[Task to complete]:
Out of the lines below, please list those that hold the string "구성요소".
┄┄┄┄┄┄┄┄┄┄┄┄┄┄┄┄┄┄┄┄
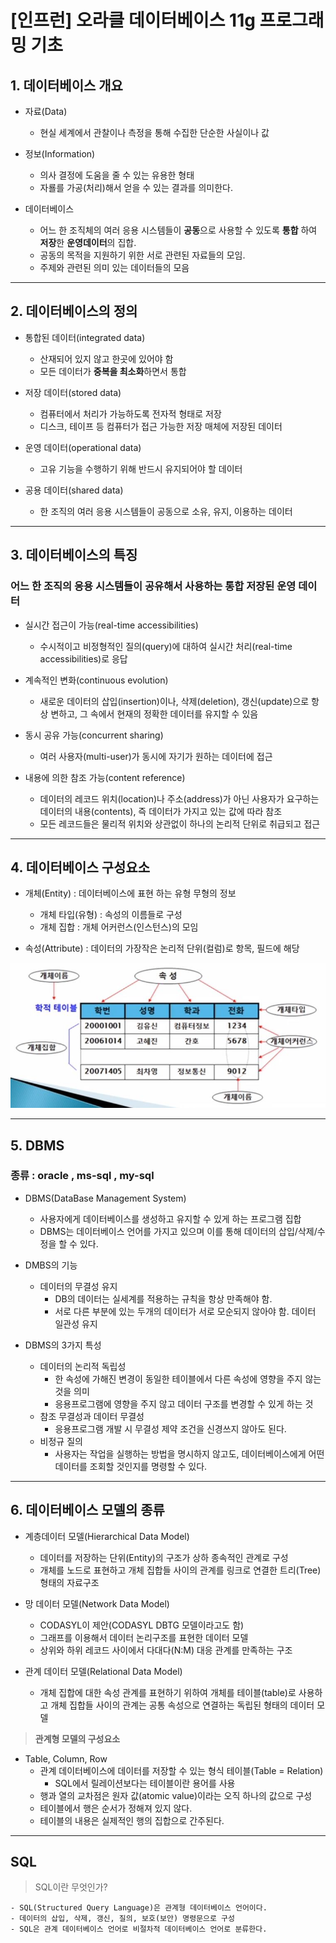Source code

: # [인프런] 오라클 데이터베이스 11g 프로그래밍 기초

## 1. 데이터베이스 개요

* 자료(Data)
  * 현실 세계에서 관찰이나 측정을 통해 수집한 단순한 사실이나 값
  
* 정보(Information)
  * 의사 결정에 도움을 줄 수 있는 유용한 형태
  * 자룔를 가공(처리)해서 얻을 수 있는 결과를 의미한다.
  
* 데이터베이스
  * 어느 한 조직체의 여러 응용 시스템들이 **공동**으로 사용할 수 있도록 **통합** 하여 **저장**한 **운영데이터**의 집합.
  * 공동의 목적을 지원하기 위한 서로 관련된 자료들의 모임.
  * 주제와 관련된 의미 있는 데이터들의 모음
***
## 2. 데이터베이스의 정의

* 통합된 데이터(integrated data)
  * 산재되어 있지 않고 한곳에 있어야 함
  * 모든 데이터가 **중복을 최소화**하면서 통합

* 저장 데이터(stored data)
  * 컴퓨터에서 처리가 가능하도록 전자적 형태로 저장
  * 디스크, 테이프 등 컴퓨터가 접근 가능한 저장 매체에 저장된 데이터

* 운영 데이터(operational data)
  * 고유 기능을 수행하기 위해 반드시 유지되어야 할 데이터

* 공용 데이터(shared data)
  * 한 조직의 여러 응용 시스템들이 공동으로 소유, 유지, 이용하는 데이터
***
## 3. 데이터베이스의 특징
### 어느 한 조직의 응용 시스템들이 공유해서 사용하는 통합 저장된 운영 데이터

* 실시간 접근이 가능(real-time accessibilities)
  * 수시적이고 비정형적인 질의(query)에 대하여 실시간 처리(real-time accessibilities)로 응답
  
* 계속적인 변화(continuous evolution)
  * 새로운 데이터의 삽입(insertion)이나, 삭제(deletion), 갱신(update)으로 항상 변하고, 그 속에서 현재의 정확한 데이터를 유지할 수 있음

* 동시 공유 가능(concurrent sharing)
  * 여러 사용자(multi-user)가 동시에 자기가 원하는 데이터에 접근
  
* 내용에 의한 참조 가능(content reference)
  * 데이터의 레코드 위치(location)나 주소(address)가 아닌 사용자가 요구하는 데이터의 내용(contents), 즉 데이터가 가지고 있는 값에 따라 참조
  * 모든 레코드들은 물리적 위치와 상관없이 하나의 논리적 단위로 취급되고 접근
***
## 4. 데이터베이스 구성요소

* 개체(Entity) : 데이터베이스에 표현 하는 유형 무형의 정보
  * 개체 타입(유형) : 속성의 이름들로 구성
  * 개체 집합 : 개체 어커런스(인스턴스)의 모임

* 속성(Attribute) : 데이터의 가장작은 논리적 단위(컬럼)로 항목, 필드에 해당
<div align=center>
  <img src="/데이터베이스/기본개념/01.JPG" alt="데이터베이스 구성요소"/>
</div>  

***
## 5. DBMS 
### 종류 : oracle , ms-sql , my-sql

* DBMS(DataBase Management System)
  * 사용자에게 데이터베이스를 생성하고 유지할 수 있게 하는 프로그램 집합
  * DBMS는 데이터베이스 언어를 가지고 있으며 이를 통해 데이터의 삽입/삭제/수정을 할 수 있다.

* DMBS의 기능
  * 데이터의 무결성 유지
    * DB의 데이터는 실세계를 적용하는 규칙을 항상 만족해야 함.
    * 서로 다른 부분에 있는 두개의 데이터가 서로 모순되지 않아야 함. 데이터 일관성 유지

* DBMS의 3가지 특성
  * 데이터의 논리적 독립성
    * 한 속성에 가해진 변경이 동일한 테이블에서 다른 속성에 영향을 주지 않는 것을 의미
    * 응용프로그램에 영향을 주지 않고 데이터 구조를 변경할 수 있게 하는 것
  * 참조 무결성과 데이터 무결성
    * 응용프로그램 개발 시 무결성 제약 조건을 신경쓰지 않아도 된다.
  * 비정규 질의
    * 사용자는 작업을 실행하는 방법을 명시하지 않고도, 데이터베이스에게 어떤 데이터를 조회할 것인지를 명령할 수 있다.
***
## 6. 데이터베이스 모델의 종류

* 계층데이터 모델(Hierarchical Data Model)
  * 데이터를 저장하는 단위(Entity)의 구조가 상하 종속적인 관계로 구성
  * 개체를 노드로 표현하고 개체 집합들 사이의 관계를 링크로 연결한 트리(Tree)형태의 자료구조

* 망 데이터 모델(Network Data Model)
  * CODASYL이 제안(CODASYL DBTG 모델이라고도 함)
  * 그래프를 이용해서 데이터 논리구조를 표현한 데이터 모델
  * 상위와 하위 레코드 사이에서 다대다(N:M) 대응 관계를 만족하는 구조
  
* 관계 데이터 모델(Relational Data Model)
  * 개체 집합에 대한 속성 관계를 표현하기 위하여 개체를 테이블(table)로 사용하고 개체 집합들 사이의 관계는 공통 속성으로 연결하는 독립된 형태의 데이터 모델

> **관계형 모델의 구성요소**

  * Table, Column, Row
    * 관계 데이터베이스에 데이터를 저장할 수 있는 형식 테이블(Table = Relation)
      * SQL에서 릴레이션보다는 테이블이란 용어를 사용
    * 행과 열의 교차점은 원자 값(atomic value)이라는 오직 하나의 값으로 구성
    * 테이블에서 행은 순서가 정해져 있지 않다.
    * 테이블의 내용은 실제적인 행의 집합으로 간주된다.
***
## SQL

> SQL이란 무엇인가?  
  ```
  - SQL(Structured Query Language)은 관계형 데이터베이스 언어이다.
  - 데이터의 삽입, 삭제, 갱신, 질의, 보호(보안) 명령문으로 구성
  - SQL은 관계 데이터베이스 언어로 비절차적 데이터베이스 언어로 분류한다.
  ```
┄┄┄┄┄┄┄┄┄┄┄┄┄┄┄┄┄┄┄┄
[Solution for this problem]:
## 4. 데이터베이스 구성요소
  <img src="/데이터베이스/기본개념/01.JPG" alt="데이터베이스 구성요소"/>
> **관계형 모델의 구성요소**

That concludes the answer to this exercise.